The adequacy requirement "encompasses two distinct inquiries designed to protect the interests of absentee class members: 'it considers whether the named plaintiffs' interests are sufficiently aligned with the absentees', and it tests the qualifications of the counsel to represent the class.'" Community Bank, 418 F.3d at 303 (quoting In re Gen. Motors Corp. Pick-Up Truck Fuel Tank Prods. Liab. Litig., 55 F.3d 768, 800 (3d Cir. 1995)).*fn4 Here, the named Plaintiffs' interests are aligned with the class as both seek to prove that Defendant's payroll policies and procedures prevent the payment of proper overtime wages. Also, class counsel have extensive resumes and history of representing plaintiffs and their associated classes in large scale class action lawsuits such as this. Thus, the final Rule 23(a) requirement is met.

2. Rule 23(b)'s Requirements

In addition to satisfying the Rule 23(a) requirements, a putative class must fall within one of the categories enumerated in Rule 23(b). See Georgine v. Amchem Prods., Inc., 83 F.3d 610, 624 (3d Cir. 1996), aff'd sub nom. Amchem Prods., Inc. v. Windsor, 521 U.S. 591 (1997).
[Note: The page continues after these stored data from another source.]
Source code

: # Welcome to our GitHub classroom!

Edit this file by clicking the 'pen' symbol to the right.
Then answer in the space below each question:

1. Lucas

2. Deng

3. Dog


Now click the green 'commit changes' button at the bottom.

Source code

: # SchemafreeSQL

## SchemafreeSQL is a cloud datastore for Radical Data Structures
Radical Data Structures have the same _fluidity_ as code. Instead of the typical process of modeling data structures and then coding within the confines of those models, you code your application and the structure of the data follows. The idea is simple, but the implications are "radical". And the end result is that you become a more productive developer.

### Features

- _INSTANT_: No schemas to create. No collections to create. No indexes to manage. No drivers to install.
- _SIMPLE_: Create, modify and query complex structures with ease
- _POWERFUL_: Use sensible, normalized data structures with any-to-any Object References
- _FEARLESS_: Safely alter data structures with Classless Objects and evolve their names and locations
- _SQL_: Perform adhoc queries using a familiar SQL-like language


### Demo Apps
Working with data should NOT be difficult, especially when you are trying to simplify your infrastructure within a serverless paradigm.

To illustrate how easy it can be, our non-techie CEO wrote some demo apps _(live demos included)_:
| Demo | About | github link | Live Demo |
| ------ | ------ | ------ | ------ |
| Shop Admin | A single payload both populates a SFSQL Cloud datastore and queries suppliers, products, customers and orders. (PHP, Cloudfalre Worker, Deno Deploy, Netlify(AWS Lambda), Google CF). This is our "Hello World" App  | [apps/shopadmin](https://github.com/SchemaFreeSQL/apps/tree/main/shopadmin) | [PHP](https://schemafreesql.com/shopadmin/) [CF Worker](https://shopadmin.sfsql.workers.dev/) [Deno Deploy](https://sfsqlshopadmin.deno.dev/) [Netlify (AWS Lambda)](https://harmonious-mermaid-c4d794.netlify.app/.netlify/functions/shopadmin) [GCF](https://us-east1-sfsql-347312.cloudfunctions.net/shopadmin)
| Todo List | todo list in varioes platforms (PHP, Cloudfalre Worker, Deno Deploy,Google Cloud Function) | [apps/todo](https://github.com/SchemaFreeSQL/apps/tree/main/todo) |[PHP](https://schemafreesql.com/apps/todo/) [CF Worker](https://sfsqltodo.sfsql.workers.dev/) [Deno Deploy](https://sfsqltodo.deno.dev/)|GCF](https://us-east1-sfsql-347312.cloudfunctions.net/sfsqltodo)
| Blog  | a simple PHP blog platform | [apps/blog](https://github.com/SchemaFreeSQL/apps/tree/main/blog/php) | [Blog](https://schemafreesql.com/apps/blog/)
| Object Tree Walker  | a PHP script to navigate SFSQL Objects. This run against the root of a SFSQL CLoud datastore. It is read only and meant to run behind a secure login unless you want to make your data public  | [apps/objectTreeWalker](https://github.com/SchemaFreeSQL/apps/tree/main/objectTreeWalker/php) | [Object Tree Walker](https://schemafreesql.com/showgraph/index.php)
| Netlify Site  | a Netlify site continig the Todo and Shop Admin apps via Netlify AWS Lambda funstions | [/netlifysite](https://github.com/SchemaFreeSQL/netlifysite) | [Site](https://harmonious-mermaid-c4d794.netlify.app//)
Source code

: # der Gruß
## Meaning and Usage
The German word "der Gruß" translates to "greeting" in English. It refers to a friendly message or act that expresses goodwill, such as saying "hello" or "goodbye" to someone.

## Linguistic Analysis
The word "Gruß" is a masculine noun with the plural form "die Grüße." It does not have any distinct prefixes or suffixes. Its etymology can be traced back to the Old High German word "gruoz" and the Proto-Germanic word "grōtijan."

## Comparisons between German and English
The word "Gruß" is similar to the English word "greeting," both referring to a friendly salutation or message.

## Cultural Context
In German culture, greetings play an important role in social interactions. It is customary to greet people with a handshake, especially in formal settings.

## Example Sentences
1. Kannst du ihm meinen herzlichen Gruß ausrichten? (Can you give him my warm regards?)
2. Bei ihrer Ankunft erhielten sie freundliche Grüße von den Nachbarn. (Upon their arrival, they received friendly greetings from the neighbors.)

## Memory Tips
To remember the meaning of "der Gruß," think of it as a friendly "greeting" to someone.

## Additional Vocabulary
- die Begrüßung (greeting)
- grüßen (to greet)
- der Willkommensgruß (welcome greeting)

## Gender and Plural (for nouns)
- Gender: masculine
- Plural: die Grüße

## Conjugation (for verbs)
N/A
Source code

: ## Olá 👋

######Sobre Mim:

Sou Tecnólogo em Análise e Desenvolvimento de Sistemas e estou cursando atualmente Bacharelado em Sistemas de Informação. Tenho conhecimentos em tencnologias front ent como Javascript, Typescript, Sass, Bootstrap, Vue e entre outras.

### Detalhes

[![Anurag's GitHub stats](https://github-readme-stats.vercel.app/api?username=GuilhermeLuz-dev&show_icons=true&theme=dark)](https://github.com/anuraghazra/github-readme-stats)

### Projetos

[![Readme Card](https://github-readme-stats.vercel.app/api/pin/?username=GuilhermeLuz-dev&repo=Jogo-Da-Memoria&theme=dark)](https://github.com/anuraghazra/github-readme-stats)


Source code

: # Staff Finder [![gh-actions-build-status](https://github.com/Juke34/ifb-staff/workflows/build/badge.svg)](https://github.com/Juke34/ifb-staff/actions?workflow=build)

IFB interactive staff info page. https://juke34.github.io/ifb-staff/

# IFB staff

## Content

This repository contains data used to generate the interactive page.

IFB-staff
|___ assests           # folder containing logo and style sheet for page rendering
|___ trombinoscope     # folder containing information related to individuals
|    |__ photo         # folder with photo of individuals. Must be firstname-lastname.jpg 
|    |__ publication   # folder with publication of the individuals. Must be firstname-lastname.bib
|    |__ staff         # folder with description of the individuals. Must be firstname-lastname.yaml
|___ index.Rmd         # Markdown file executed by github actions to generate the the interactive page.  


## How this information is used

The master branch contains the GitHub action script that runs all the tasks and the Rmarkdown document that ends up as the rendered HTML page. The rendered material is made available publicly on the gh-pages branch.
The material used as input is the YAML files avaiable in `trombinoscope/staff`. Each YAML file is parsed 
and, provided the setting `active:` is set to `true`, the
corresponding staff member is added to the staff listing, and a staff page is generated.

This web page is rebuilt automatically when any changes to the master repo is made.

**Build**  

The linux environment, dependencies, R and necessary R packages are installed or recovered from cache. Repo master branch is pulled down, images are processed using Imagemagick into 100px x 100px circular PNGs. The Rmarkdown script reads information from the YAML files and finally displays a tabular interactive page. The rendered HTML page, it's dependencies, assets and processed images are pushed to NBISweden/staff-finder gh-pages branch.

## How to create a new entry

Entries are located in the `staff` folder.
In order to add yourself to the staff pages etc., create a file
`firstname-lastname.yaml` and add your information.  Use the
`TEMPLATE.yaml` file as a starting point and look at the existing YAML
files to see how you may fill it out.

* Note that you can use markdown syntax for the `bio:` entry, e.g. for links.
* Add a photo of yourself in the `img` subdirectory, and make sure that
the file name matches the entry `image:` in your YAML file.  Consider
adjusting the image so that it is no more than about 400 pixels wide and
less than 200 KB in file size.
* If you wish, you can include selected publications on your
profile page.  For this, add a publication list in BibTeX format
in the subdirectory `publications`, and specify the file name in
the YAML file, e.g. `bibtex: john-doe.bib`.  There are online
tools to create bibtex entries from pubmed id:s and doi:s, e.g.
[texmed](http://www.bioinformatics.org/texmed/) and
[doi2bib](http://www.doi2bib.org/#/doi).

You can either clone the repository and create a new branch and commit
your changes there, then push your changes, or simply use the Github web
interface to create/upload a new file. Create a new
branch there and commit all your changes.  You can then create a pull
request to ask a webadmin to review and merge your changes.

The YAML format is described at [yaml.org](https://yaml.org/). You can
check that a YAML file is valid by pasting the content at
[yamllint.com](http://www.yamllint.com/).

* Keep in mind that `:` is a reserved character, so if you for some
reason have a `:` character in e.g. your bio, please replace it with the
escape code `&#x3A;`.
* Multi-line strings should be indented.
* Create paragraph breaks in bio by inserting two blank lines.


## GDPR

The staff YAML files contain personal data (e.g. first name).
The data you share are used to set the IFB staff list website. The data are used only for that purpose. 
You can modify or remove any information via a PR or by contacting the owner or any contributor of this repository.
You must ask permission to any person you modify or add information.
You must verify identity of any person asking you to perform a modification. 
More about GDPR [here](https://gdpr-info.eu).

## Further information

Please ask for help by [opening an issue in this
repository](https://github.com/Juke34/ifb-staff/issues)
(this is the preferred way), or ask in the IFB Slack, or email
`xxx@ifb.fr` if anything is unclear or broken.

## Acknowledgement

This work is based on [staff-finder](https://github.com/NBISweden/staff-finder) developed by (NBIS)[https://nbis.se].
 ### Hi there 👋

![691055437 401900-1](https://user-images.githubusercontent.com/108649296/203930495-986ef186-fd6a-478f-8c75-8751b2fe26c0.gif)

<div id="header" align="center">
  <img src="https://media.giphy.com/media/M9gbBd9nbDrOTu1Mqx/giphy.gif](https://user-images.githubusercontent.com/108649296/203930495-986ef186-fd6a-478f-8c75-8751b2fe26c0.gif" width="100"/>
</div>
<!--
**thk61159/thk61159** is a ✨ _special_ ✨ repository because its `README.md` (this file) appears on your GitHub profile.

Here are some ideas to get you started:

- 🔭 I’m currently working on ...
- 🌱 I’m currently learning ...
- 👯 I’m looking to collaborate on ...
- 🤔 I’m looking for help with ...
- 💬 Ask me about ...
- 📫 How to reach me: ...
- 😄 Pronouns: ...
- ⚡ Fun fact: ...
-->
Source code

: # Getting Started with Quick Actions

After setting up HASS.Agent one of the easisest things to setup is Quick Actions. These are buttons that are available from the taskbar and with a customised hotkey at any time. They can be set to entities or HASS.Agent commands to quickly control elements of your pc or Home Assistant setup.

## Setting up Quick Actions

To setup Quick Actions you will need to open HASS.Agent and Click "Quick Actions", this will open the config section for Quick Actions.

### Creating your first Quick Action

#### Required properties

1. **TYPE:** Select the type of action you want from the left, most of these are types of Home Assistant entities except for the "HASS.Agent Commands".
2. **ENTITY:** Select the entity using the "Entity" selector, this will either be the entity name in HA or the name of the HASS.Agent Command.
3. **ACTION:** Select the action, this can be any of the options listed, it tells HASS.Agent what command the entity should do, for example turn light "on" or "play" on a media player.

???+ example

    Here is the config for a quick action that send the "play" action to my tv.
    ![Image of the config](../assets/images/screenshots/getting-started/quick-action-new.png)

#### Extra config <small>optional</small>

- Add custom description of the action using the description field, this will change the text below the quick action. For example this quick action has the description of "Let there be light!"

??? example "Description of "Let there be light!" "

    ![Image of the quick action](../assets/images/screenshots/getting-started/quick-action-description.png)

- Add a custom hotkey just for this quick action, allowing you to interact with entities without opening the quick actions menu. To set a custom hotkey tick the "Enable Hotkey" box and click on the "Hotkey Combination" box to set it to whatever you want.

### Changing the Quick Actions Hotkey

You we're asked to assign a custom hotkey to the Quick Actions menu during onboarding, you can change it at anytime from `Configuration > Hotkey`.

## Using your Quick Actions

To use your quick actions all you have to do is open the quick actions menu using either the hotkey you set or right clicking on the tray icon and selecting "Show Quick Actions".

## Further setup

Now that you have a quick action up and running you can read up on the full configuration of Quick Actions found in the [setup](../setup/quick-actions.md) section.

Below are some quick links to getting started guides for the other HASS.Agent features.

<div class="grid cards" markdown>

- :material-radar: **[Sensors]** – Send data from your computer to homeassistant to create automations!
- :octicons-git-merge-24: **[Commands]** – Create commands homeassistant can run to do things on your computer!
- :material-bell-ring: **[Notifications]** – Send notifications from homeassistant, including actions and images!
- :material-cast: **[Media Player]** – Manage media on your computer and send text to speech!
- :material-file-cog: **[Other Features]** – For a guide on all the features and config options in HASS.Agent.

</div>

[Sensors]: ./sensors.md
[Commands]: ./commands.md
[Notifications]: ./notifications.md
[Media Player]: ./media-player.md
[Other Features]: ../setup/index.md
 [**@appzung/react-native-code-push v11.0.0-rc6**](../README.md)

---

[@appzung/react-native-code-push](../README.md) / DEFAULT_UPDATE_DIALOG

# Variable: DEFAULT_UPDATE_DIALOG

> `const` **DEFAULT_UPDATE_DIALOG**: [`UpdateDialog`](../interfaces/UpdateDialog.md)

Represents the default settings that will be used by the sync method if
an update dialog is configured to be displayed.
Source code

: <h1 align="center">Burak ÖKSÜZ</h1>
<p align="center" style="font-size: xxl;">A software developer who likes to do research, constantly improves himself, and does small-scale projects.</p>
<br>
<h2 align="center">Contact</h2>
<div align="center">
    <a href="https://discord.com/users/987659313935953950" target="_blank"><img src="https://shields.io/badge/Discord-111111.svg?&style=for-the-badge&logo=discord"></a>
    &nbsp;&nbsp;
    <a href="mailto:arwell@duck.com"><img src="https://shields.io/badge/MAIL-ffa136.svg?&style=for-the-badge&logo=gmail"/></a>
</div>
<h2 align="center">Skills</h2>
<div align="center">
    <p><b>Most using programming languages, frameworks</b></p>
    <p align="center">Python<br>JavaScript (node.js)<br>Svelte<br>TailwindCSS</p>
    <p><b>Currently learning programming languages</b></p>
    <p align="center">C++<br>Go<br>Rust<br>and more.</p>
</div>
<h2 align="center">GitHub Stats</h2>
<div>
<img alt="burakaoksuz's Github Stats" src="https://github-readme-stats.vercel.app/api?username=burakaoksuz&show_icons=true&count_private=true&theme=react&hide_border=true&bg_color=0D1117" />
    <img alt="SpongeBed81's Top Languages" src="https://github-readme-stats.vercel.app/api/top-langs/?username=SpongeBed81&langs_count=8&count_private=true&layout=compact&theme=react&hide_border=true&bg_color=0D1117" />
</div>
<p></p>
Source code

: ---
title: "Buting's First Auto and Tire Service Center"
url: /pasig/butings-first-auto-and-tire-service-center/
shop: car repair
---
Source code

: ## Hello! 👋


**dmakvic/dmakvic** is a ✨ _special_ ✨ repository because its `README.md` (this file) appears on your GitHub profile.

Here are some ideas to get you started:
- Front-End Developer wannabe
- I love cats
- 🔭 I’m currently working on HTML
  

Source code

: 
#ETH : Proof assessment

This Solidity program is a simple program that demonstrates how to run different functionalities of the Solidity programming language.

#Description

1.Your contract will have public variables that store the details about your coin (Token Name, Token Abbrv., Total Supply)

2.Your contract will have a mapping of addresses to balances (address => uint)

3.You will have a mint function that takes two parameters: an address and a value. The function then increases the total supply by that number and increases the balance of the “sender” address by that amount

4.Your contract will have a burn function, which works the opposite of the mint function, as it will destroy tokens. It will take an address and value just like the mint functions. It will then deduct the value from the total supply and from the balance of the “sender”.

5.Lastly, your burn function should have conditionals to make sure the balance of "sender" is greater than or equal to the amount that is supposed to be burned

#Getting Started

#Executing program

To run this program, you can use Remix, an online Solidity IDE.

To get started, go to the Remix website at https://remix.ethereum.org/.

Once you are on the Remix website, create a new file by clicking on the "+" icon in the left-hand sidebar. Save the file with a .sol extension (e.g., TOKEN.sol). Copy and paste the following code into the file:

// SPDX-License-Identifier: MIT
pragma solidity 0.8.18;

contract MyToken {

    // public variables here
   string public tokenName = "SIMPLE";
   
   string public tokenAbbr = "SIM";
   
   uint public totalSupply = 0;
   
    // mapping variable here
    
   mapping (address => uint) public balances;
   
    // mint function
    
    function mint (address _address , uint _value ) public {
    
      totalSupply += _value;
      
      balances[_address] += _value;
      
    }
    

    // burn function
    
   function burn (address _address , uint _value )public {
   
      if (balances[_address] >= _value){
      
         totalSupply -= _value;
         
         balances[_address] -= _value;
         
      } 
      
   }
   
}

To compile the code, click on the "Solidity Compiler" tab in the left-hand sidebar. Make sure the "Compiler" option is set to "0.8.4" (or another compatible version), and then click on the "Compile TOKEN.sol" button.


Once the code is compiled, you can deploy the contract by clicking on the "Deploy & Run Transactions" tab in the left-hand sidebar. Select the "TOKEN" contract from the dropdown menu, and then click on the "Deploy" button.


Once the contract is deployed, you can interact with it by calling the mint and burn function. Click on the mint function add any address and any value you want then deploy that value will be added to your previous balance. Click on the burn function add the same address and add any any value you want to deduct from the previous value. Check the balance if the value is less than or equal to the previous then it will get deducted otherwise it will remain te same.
In this case, Plaintiffs seek certification under Rule 23(b)(3), which provides that certification may be granted if:

[T]he court finds that the questions of law or fact common to the members of the class predominate over any questions affecting only individual members, and that a class action is superior to other available methods for the fair and efficient adjudication of the controversy. The matters pertinent to the findings include: (A) the interest of members of the class in individually controlling the prosecution or defense of separate actions; (B) the extent and nature of any litigation concerning the controversy already commenced by or against members of the class; (C) the desirability or undesirability of concentrating the litigation of the claims in the particular forum; (D) the difficulties likely to be encountered in the management of a class action.

Fed. R. Civ. P. 23(b)(3).

"The twin requirements of Rule 23(b)(3) are known as predominance and superiority." In re Hydrogen Peroxide Antitrust Litig., 552 F.3d 305, 310 (3d Cir. 2008). The predominance requirement overlaps with the commonality and typicality requirements in Rule 23(a); however, it is "far more demanding" than the commonality and typicality requirements. Amchem, 521 U.S. at 623. If proof of the essential elements of a cause of action requires individual treatment, "'class certification is unsuitable.'" Hydrogen Peroxide, 552 F.3d at 311 (quoting Newton v. Merrill Lynch, Pierce, Fenner & Smith, Inc., 259 F.3d 154, 172 (3d Cir. 2001)). "Because the nature of the evidence that will suffice to resolve a question determines whether the question is common or individual . . . a district court must formulate some prediction as to how specific issues will play out in order to determine whether common or individual issues predominate in a given case." Id. (citations omitted) (internal quotation marks omitted). In this case, there is predominance of common issues of law and fact. The key issue is whether Defendant had a policy or practice of failing to pay certain employees overtime for time they worked over forty hours a week. The Complaint alleges that Defendant's policy affected payment for time spent clearing a security checkpoint at the beginning of each work shift, engaging in off-site and off-the-clock work while "on call," donning and doffing personal protective equipment, obtaining and storing work tools, traveling to and from assigned work sites, preparing and cleaning work equipment, and engaging in required shift-change briefings with co-workers. While these are all different avenues of non-payment of overtime, the common policy of not paying for overtime predominates in this case and is the key to liability.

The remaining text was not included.